RECORDS SHOWN:
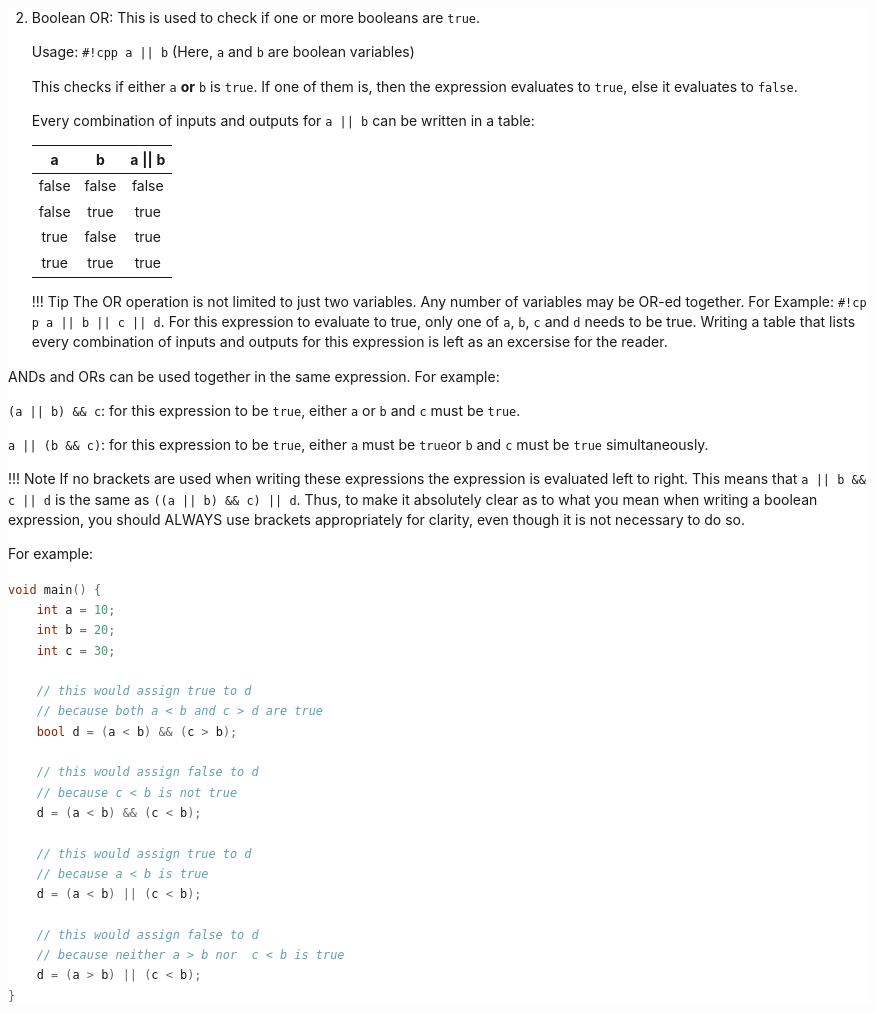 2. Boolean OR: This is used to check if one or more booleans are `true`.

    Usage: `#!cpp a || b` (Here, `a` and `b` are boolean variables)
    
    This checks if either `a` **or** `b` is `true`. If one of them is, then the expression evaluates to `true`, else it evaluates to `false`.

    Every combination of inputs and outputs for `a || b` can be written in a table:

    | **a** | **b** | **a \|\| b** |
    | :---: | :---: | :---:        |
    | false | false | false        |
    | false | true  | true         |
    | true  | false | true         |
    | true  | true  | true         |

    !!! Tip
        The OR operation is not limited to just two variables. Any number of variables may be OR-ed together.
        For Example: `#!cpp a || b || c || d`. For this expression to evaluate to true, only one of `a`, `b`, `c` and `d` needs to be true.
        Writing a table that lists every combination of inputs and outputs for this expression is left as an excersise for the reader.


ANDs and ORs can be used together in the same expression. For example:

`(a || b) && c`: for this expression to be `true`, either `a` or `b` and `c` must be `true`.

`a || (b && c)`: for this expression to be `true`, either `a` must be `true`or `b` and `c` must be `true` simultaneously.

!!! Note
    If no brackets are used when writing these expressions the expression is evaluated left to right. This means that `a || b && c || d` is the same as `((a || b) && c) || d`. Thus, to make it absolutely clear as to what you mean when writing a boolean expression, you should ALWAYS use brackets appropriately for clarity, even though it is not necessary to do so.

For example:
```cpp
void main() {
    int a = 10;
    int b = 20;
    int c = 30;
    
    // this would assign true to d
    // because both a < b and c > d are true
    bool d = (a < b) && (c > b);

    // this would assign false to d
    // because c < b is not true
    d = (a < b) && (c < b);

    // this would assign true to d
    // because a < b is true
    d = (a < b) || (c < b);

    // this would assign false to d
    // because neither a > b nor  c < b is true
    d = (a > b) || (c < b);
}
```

* * *

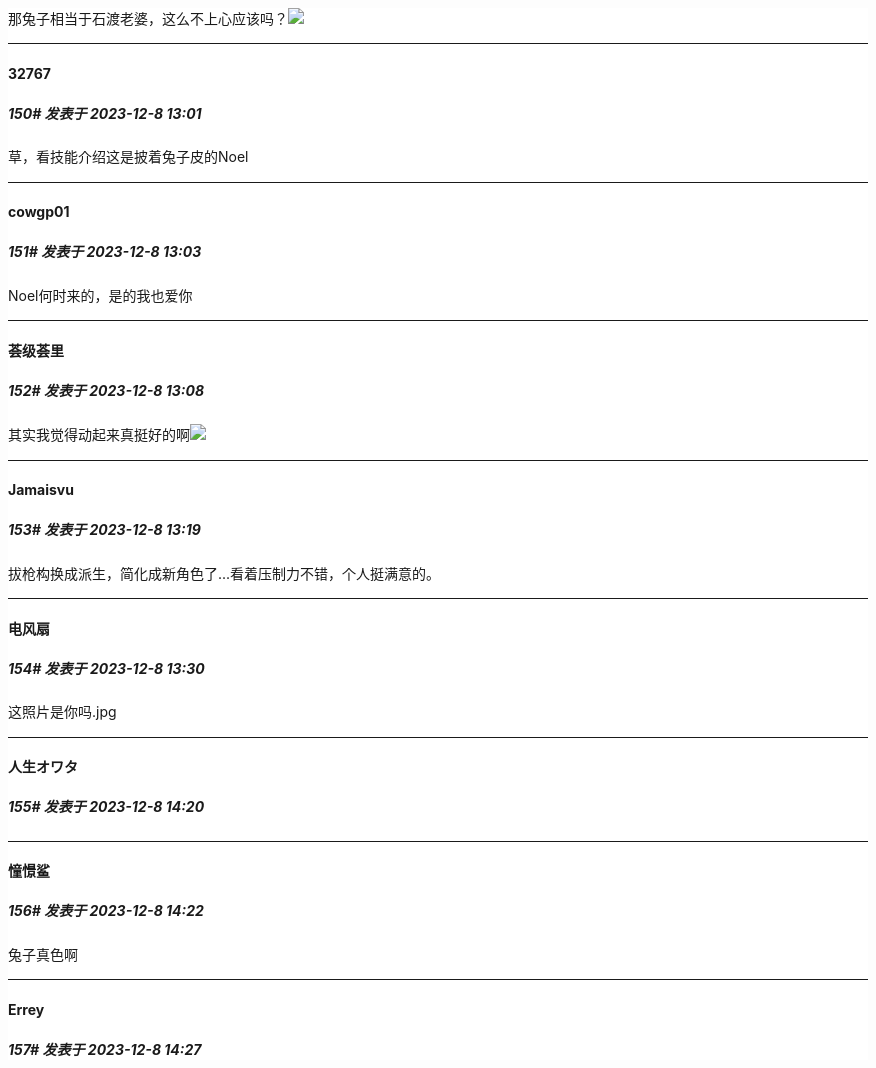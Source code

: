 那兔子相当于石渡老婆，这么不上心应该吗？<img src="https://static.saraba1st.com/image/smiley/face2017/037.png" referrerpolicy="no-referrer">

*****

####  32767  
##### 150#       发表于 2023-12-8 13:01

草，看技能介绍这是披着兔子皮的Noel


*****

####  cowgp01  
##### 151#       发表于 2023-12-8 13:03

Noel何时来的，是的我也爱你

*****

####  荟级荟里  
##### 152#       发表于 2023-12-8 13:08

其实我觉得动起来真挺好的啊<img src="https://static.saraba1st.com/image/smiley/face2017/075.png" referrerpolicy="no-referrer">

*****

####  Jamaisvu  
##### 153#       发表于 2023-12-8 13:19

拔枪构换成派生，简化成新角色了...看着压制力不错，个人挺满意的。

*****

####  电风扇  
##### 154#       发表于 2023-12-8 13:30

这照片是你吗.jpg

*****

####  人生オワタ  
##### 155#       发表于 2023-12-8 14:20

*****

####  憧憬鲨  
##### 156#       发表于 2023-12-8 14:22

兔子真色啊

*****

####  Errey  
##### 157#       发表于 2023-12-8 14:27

---

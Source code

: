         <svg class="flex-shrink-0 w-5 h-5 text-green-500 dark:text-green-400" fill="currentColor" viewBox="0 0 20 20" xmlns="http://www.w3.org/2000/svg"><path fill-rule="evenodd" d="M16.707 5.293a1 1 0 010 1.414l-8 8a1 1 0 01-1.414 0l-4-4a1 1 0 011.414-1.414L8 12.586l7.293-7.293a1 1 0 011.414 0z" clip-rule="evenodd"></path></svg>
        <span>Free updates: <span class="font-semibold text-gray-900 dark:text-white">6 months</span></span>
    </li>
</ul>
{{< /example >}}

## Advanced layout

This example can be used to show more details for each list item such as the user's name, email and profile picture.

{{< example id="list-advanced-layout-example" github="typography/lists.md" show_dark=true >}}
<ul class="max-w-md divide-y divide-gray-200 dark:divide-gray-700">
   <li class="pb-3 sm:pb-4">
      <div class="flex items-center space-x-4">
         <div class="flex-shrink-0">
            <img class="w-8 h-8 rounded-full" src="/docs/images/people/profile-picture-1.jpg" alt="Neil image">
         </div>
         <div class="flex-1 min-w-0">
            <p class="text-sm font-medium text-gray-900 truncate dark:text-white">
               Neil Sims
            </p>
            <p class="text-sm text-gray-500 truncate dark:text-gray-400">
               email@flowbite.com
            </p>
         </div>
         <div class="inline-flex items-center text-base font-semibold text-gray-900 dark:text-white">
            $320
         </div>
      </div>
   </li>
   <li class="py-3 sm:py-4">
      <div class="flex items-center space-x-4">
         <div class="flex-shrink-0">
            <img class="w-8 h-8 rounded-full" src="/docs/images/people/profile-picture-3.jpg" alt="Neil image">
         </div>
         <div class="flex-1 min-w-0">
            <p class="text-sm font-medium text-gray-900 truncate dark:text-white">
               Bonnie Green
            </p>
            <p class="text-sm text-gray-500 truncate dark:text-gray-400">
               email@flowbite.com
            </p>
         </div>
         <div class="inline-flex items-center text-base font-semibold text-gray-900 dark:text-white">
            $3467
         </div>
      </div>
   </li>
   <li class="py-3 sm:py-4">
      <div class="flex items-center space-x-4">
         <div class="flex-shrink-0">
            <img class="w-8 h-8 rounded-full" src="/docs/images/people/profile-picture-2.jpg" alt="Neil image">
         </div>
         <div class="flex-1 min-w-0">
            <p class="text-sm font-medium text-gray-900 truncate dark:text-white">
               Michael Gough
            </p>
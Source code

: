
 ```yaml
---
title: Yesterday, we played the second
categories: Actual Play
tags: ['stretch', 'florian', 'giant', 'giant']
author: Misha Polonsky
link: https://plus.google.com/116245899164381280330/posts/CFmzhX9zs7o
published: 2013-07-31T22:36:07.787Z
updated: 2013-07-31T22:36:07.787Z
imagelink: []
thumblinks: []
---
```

WORK TO COMPLETE: Your task is to copy each line of the data above that holds "Neil".

WRITTEN SOLUTION:
            <img class="w-8 h-8 rounded-full" src="/docs/images/people/profile-picture-1.jpg" alt="Neil image">
               Neil Sims
            <img class="w-8 h-8 rounded-full" src="/docs/images/people/profile-picture-3.jpg" alt="Neil image">
            <img class="w-8 h-8 rounded-full" src="/docs/images/people/profile-picture-2.jpg" alt="Neil image">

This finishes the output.